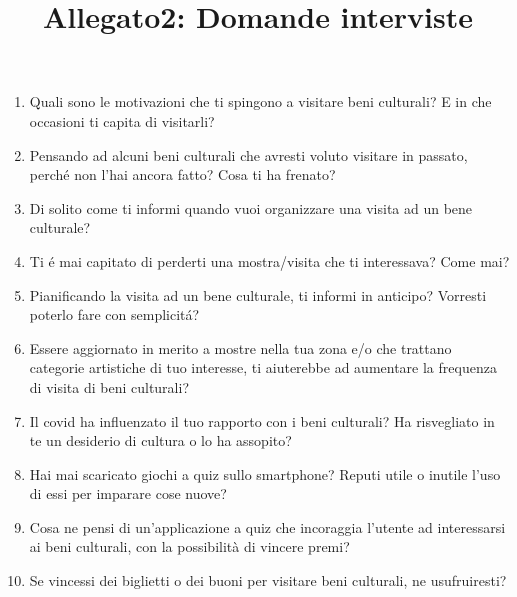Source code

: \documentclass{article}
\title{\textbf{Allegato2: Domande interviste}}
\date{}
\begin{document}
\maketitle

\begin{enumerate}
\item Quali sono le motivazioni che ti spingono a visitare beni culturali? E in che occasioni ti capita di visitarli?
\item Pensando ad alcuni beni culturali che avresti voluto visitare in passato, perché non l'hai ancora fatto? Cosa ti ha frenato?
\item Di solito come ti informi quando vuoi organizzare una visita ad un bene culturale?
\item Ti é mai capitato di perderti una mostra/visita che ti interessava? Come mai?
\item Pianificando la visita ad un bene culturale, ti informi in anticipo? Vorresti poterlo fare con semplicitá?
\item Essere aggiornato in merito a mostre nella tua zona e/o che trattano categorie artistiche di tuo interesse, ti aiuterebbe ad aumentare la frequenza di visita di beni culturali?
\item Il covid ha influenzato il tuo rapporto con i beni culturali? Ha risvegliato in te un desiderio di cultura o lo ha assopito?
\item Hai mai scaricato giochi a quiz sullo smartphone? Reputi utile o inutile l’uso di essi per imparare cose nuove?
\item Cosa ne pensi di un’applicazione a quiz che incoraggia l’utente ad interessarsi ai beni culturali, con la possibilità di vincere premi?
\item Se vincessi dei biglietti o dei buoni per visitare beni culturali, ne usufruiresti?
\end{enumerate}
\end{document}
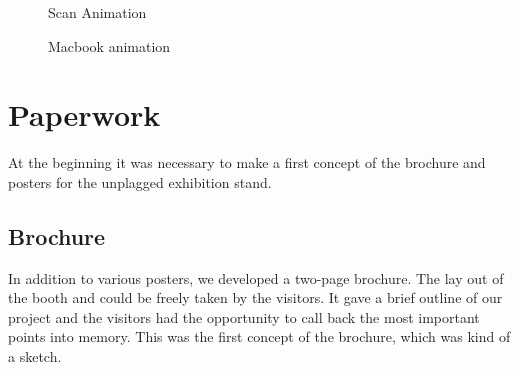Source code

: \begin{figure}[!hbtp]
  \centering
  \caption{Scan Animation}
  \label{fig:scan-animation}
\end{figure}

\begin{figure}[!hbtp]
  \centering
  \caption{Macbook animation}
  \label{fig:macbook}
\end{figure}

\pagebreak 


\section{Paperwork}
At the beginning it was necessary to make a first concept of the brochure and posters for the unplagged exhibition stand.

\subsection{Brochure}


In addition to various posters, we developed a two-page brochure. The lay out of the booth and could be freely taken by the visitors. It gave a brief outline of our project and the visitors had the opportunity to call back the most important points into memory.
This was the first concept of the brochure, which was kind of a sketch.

==================================================

An exact transcription of the material is required, without any pictures.

▶ [RESULT]:
Source code

: \documentclass{article}
\title{\textbf{Allegato2: Domande interviste}}
\date{}
\begin{document}
\maketitle

\begin{enumerate}
\item Quali sono le motivazioni che ti spingono a visitare beni culturali? E in che occasioni ti capita di visitarli?
\item Pensando ad alcuni beni culturali che avresti voluto visitare in passato, perché non l'hai ancora fatto? Cosa ti ha frenato?
\item Di solito come ti informi quando vuoi organizzare una visita ad un bene culturale?
\item Ti é mai capitato di perderti una mostra/visita che ti interessava? Come mai?
\item Pianificando la visita ad un bene culturale, ti informi in anticipo? Vorresti poterlo fare con semplicitá?
\item Essere aggiornato in merito a mostre nella tua zona e/o che trattano categorie artistiche di tuo interesse, ti aiuterebbe ad aumentare la frequenza di visita di beni culturali?
\item Il covid ha influenzato il tuo rapporto con i beni culturali? Ha risvegliato in te un desiderio di cultura o lo ha assopito?
\item Hai mai scaricato giochi a quiz sullo smartphone? Reputi utile o inutile l’uso di essi per imparare cose nuove?
\item Cosa ne pensi di un’applicazione a quiz che incoraggia l’utente ad interessarsi ai beni culturali, con la possibilità di vincere premi?
\item Se vincessi dei biglietti o dei buoni per visitare beni culturali, ne usufruiresti?
\end{enumerate}
\end{document}
Source code

: \begin{figure}[!hbtp]
  \centering
  \caption{Scan Animation}
  \label{fig:scan-animation}
\end{figure}

\begin{figure}[!hbtp]
  \centering
  \caption{Macbook animation}
  \label{fig:macbook}
\end{figure}

\pagebreak 


\section{Paperwork}
At the beginning it was necessary to make a first concept of the brochure and posters for the unplagged exhibition stand.

\subsection{Brochure}


In addition to various posters, we developed a two-page brochure. The lay out of the booth and could be freely taken by the visitors. It gave a brief outline of our project and the visitors had the opportunity to call back the most important points into memory.
This was the first concept of the brochure, which was kind of a sketch.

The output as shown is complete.